● RECORDED DATA
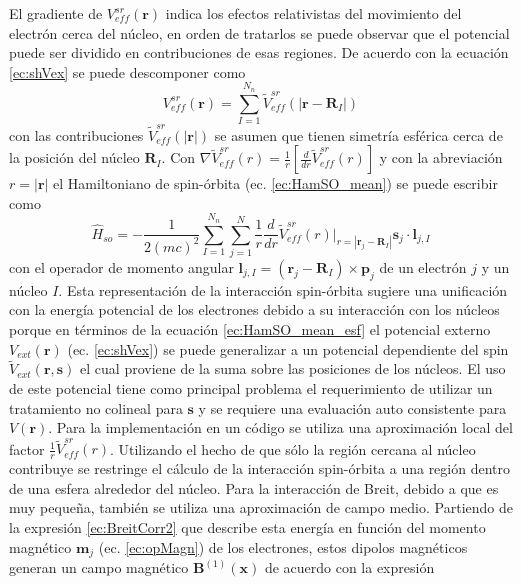 \documentclass[12pt,a4paper, oneside]{book}
\begin{document}
    El gradiente de $V_{eff}^{sr} (\pmb{r})$ indica los efectos relativistas del movimiento del electr\'on cerca del n\'ucleo, en  orden de tratarlos se puede observar que el potencial puede ser dividido en contribuciones de esas regiones. De acuerdo con la ecuaci\'on \ref{ec:shVex}  se puede descomponer como
    \begin{equation}
    V_{eff}^{sr} (\pmb{r}) = \sum_{I=1}^{N_n} \tilde{V}_{eff}^{sr} (|\pmb{r}- \pmb{R}_I|) \label{ec:descVeffSR}
    \end{equation}  
    con las contribuciones $\tilde{V}_{eff}^{sr} (|\pmb{r}|)$ se asumen que tienen simetr\'ia esf\'erica cerca de la posici\'on del n\'ucleo $\pmb{R}_I$. Con $\nabla  \tilde{V}_{eff}^{sr} (r) = \frac{1}{r} \left[\frac{d}{dr} \tilde{V}_{eff}^{sr} (r) \right]$ y con la abreviaci\'on $r = |\pmb{r}|$ el Hamiltoniano de spin-\'orbita (ec. \ref{ec:HamSO_mean}) se puede escribir como
    \begin{equation}
    \hat{H}_{so} =- \frac{1}{2 (mc)^2} \sum_{I=1}^{N_n} \sum_{j=1}^N \frac{1}{r} \frac{d}{dr} \tilde{V}_{eff}^{sr} (r) |_{r=|\pmb{r}_j -\pmb{R}_I|} \pmb{s}_j \cdot \pmb{l}_{j,I}  \label{ec:HamSO_mean_esf}
    \end{equation}
    con el operador de momento angular $\pmb{l}_{j,I} = (\pmb{r}_j - \pmb{R}_I) \times \pmb{p}_j$ de un electr\'on $j$ y un n\'ucleo $I$. Esta representaci\'on de la interacci\'on spin-\'orbita sugiere una unificaci\'on con la energ\'ia potencial de los electrones debido a su interacci\'on con los n\'ucleos porque en t\'erminos de la ecuaci\'on \ref{ec:HamSO_mean_esf} el potencial externo  $V_{ext} (\pmb{r}) $ (ec. \ref{ec:shVex}) se puede generalizar a un potencial dependiente del spin $\tilde{V}_{ext} (\pmb{r}, \pmb{s})$ el cual proviene de la suma sobre las posiciones de los n\'ucleos. El uso de este potencial tiene como principal problema el requerimiento de utilizar un tratamiento no colineal para $\pmb{s}$ y se requiere una evaluaci\'on auto consistente para $V(\pmb{r})$. Para la implementaci\'on en un c\'odigo se utiliza una aproximaci\'on local del factor $\frac{1}{r} \tilde{V}_{eff}^{sr} (r) $. Utilizando el hecho de que s\'olo la regi\'on cercana al n\'ucleo contribuye se restringe el c\'alculo de  la interacci\'on spin-\'orbita a una regi\'on dentro de una esfera alrededor del n\'ucleo.
    \newline
    Para la interacci\'on de Breit, debido a que es muy peque\~na, tambi\'en se utiliza una aproximaci\'on de campo medio. Partiendo de la expresi\'on  \ref{ec:BreitCorr2} que describe esta energ\'ia en funci\'on del momento magn\'etico $\pmb{m}_j$ (ec. \ref{ec:opMagn}) de los electrones, estos dipolos magn\'eticos generan un campo magn\'etico $\pmb{B}^{(1)} (\pmb{x}) $ de acuerdo con la expresi\'on
\end{document}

● DIRECTIONS FOR THIS TASK
Pictures stay out of the copy; please restate every record above exactly.

● RESULT FOR THIS EXERCISE
 \documentclass[12pt,a4paper, oneside]{book}
\begin{document}
    El gradiente de $V_{eff}^{sr} (\pmb{r})$ indica los efectos relativistas del movimiento del electr\'on cerca del n\'ucleo, en  orden de tratarlos se puede observar que el potencial puede ser dividido en contribuciones de esas regiones. De acuerdo con la ecuaci\'on \ref{ec:shVex}  se puede descomponer como
    \begin{equation}
    V_{eff}^{sr} (\pmb{r}) = \sum_{I=1}^{N_n} \tilde{V}_{eff}^{sr} (|\pmb{r}- \pmb{R}_I|) \label{ec:descVeffSR}
    \end{equation}  
    con las contribuciones $\tilde{V}_{eff}^{sr} (|\pmb{r}|)$ se asumen que tienen simetr\'ia esf\'erica cerca de la posici\'on del n\'ucleo $\pmb{R}_I$. Con $\nabla  \tilde{V}_{eff}^{sr} (r) = \frac{1}{r} \left[\frac{d}{dr} \tilde{V}_{eff}^{sr} (r) \right]$ y con la abreviaci\'on $r = |\pmb{r}|$ el Hamiltoniano de spin-\'orbita (ec. \ref{ec:HamSO_mean}) se puede escribir como
    \begin{equation}
    \hat{H}_{so} =- \frac{1}{2 (mc)^2} \sum_{I=1}^{N_n} \sum_{j=1}^N \frac{1}{r} \frac{d}{dr} \tilde{V}_{eff}^{sr} (r) |_{r=|\pmb{r}_j -\pmb{R}_I|} \pmb{s}_j \cdot \pmb{l}_{j,I}  \label{ec:HamSO_mean_esf}
    \end{equation}
    con el operador de momento angular $\pmb{l}_{j,I} = (\pmb{r}_j - \pmb{R}_I) \times \pmb{p}_j$ de un electr\'on $j$ y un n\'ucleo $I$. Esta representaci\'on de la interacci\'on spin-\'orbita sugiere una unificaci\'on con la energ\'ia potencial de los electrones debido a su interacci\'on con los n\'ucleos porque en t\'erminos de la ecuaci\'on \ref{ec:HamSO_mean_esf} el potencial externo  $V_{ext} (\pmb{r}) $ (ec. \ref{ec:shVex}) se puede generalizar a un potencial dependiente del spin $\tilde{V}_{ext} (\pmb{r}, \pmb{s})$ el cual proviene de la suma sobre las posiciones de los n\'ucleos. El uso de este potencial tiene como principal problema el requerimiento de utilizar un tratamiento no colineal para $\pmb{s}$ y se requiere una evaluaci\'on auto consistente para $V(\pmb{r})$. Para la implementaci\'on en un c\'odigo se utiliza una aproximaci\'on local del factor $\frac{1}{r} \tilde{V}_{eff}^{sr} (r) $. Utilizando el hecho de que s\'olo la regi\'on cercana al n\'ucleo contribuye se restringe el c\'alculo de  la interacci\'on spin-\'orbita a una regi\'on dentro de una esfera alrededor del n\'ucleo.
    \newline
    Para la interacci\'on de Breit, debido a que es muy peque\~na, tambi\'en se utiliza una aproximaci\'on de campo medio. Partiendo de la expresi\'on  \ref{ec:BreitCorr2} que describe esta energ\'ia en funci\'on del momento magn\'etico $\pmb{m}_j$ (ec. \ref{ec:opMagn}) de los electrones, estos dipolos magn\'eticos generan un campo magn\'etico $\pmb{B}^{(1)} (\pmb{x}) $ de acuerdo con la expresi\'on
\end{document}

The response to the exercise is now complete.